• _Problem description_
When you find the word "protocol" in a line of the entries, please copy the whole line.

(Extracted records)
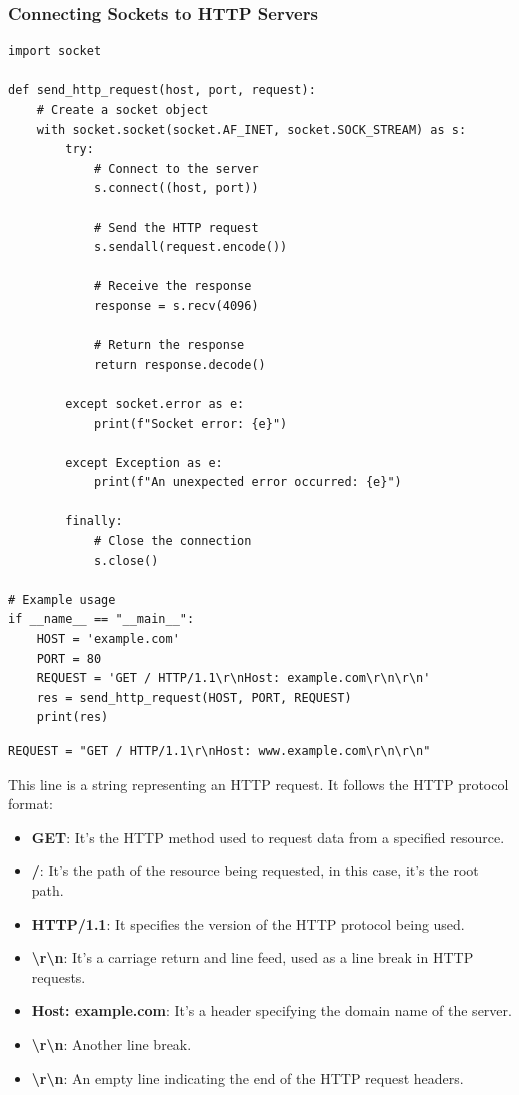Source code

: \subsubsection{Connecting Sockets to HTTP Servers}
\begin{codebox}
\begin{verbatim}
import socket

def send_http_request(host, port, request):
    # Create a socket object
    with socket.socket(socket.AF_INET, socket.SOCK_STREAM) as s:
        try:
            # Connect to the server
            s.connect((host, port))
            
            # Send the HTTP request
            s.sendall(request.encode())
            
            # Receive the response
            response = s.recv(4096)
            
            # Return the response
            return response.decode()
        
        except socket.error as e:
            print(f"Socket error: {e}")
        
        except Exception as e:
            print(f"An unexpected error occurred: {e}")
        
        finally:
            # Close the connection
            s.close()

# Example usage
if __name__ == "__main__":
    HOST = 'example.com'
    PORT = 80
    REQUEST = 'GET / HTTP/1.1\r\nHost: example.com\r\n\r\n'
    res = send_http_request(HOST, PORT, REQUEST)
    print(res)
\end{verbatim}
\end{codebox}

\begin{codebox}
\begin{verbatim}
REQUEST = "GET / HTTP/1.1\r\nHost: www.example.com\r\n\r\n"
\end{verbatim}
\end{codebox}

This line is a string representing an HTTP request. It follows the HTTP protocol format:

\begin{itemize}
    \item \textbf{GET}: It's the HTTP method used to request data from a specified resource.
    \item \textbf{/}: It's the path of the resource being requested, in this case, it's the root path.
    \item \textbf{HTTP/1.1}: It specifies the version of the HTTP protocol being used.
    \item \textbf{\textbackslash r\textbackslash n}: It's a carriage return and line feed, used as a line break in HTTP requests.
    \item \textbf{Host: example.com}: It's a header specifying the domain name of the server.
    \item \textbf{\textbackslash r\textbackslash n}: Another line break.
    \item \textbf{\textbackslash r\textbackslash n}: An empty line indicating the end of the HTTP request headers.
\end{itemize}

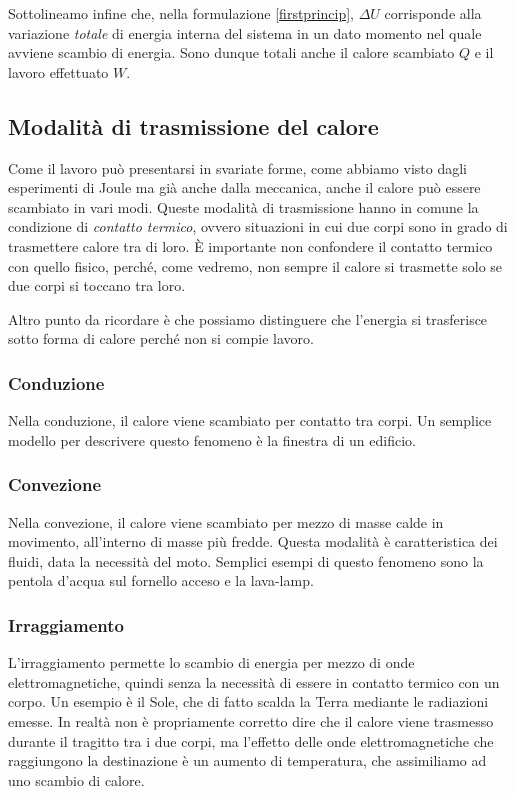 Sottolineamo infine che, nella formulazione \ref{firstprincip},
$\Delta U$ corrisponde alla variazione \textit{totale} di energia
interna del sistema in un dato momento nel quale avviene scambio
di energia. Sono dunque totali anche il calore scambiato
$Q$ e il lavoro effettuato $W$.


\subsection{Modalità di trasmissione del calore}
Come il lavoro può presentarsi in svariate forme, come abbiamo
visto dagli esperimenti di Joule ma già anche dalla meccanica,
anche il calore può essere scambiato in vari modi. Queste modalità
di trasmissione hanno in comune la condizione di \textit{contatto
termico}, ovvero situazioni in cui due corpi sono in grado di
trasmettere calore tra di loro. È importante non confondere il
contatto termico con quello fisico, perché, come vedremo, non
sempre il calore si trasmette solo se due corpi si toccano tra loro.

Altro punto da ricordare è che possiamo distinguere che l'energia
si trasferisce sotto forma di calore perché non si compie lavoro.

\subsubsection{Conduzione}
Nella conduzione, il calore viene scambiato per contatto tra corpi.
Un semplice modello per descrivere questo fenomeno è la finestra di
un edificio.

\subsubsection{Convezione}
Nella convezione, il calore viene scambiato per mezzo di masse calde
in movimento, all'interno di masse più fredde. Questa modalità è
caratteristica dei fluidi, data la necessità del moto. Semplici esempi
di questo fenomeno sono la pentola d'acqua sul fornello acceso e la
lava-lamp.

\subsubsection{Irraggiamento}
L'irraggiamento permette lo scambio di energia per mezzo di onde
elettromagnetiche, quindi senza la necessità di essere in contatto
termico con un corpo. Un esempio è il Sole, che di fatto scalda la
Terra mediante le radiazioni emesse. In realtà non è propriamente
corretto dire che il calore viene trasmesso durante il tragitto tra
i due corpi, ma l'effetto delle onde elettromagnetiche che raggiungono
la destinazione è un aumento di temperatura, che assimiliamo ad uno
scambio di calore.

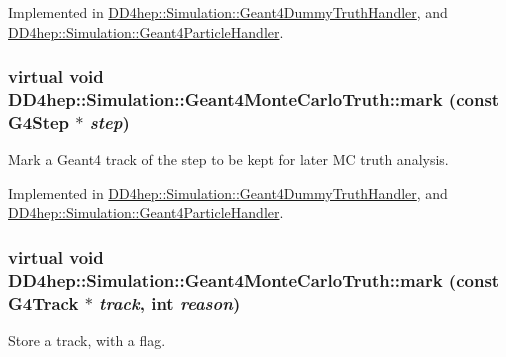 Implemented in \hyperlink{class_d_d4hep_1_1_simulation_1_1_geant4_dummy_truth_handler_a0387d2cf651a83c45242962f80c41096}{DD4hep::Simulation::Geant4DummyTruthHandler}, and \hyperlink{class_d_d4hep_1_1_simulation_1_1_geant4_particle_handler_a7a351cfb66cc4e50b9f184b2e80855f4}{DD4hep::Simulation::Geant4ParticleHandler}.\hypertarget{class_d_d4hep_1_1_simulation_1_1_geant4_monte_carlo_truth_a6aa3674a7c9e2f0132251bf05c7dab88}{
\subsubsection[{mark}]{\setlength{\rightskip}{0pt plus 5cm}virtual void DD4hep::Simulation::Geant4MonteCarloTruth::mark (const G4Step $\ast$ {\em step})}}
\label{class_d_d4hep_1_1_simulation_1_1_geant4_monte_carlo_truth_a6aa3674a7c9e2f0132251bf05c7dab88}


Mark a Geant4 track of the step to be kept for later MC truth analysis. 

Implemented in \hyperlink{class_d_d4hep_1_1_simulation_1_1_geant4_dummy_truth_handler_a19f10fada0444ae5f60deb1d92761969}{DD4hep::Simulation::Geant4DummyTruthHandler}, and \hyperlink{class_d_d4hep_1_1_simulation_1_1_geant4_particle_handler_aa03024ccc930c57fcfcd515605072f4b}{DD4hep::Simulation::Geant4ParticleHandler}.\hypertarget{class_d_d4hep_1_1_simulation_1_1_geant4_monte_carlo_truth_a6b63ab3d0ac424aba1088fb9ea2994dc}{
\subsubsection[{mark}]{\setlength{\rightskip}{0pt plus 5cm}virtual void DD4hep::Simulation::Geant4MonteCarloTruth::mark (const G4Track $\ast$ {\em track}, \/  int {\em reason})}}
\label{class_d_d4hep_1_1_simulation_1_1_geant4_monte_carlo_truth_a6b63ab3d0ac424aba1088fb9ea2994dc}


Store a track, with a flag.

• _Solution to the problem_
This line is a string representing an HTTP request. It follows the HTTP protocol format:
    \item \textbf{HTTP/1.1}: It specifies the version of the HTTP protocol being used.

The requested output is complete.